The Chosen Ones. Is magic rare in your world — are there only certain people that can tap into it? If so, why? Is it based on race, gender or place of origins? Maybe only children have a certain kind of power and not the adults? What determines if someone is magically gifted… and what are the social results of these chosen magic users (for good or bad)?

Everyone Has A Little Bit. Is magic so common in your world that it’s seen as completely normal? If so, does everyone have their own unique ability… and what do they have to do to learn it? What do they do with this ability… does it become like an occupation? What happens if someone is magic-less in a magic-ful world? How is society different because the plentiful presence of magic in everyone?

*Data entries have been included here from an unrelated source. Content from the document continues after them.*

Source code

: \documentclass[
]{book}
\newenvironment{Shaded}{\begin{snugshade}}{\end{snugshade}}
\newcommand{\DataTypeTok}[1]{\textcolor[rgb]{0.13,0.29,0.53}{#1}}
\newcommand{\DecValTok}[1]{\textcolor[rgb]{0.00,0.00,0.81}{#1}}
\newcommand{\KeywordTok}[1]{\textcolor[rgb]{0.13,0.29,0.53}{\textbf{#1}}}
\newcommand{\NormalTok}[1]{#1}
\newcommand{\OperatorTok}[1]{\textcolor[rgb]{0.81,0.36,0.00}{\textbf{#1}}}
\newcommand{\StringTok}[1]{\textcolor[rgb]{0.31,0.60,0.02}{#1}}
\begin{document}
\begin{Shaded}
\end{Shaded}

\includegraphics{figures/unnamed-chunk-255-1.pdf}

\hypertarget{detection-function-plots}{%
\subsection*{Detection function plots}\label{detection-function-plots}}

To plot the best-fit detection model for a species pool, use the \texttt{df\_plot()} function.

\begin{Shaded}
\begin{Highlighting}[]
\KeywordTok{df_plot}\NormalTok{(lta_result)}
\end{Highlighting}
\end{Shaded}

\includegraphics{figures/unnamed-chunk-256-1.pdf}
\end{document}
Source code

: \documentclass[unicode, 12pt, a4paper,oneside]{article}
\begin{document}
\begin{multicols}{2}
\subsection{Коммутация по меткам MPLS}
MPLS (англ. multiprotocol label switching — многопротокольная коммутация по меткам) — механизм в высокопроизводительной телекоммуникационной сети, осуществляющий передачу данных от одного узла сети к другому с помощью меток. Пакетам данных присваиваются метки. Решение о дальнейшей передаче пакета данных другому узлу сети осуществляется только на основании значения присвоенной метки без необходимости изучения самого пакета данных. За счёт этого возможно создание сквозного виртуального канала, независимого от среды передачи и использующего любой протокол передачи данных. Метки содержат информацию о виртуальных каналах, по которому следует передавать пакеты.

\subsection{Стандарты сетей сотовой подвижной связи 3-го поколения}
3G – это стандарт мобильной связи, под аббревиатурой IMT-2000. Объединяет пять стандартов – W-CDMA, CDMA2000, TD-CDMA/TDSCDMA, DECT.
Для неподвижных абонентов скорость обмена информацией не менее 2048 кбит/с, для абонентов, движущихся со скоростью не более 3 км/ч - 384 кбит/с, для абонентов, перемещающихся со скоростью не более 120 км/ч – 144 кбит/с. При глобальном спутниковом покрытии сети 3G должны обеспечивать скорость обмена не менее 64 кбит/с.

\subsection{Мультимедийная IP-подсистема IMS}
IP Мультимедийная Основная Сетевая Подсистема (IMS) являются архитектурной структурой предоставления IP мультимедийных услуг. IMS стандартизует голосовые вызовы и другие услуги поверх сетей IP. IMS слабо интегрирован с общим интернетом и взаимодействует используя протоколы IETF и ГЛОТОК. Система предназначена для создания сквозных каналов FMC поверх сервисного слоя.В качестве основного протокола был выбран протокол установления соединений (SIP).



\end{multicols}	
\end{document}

Magic Comes In Types. Magic in this world is based on strict typology. It can’t do everything, but it can do particular things within a certain, specialized area. Maybe magic is created through music or voice. Maybe magic is created through crafting of runes and special written languages. Perhaps there are mind-sensitive people who can use the power of thought in special ways. There may be those who can bend the elements of the world to their will. It doesn’t matter what type you choose to use as long as magic users are bound by the rules of that particular specialization.

Magic Only With Outside Aid. Magic exists in this world… but requires the use of items or more powerful beings to channel and use it. This opens up doors to lots of questing for special items and the possibility of mis-use if these items were to fall in the wrong hands. Maybe magic only comes from a certain source? If so… what is this source called and what do people have to do in order to gain power from it?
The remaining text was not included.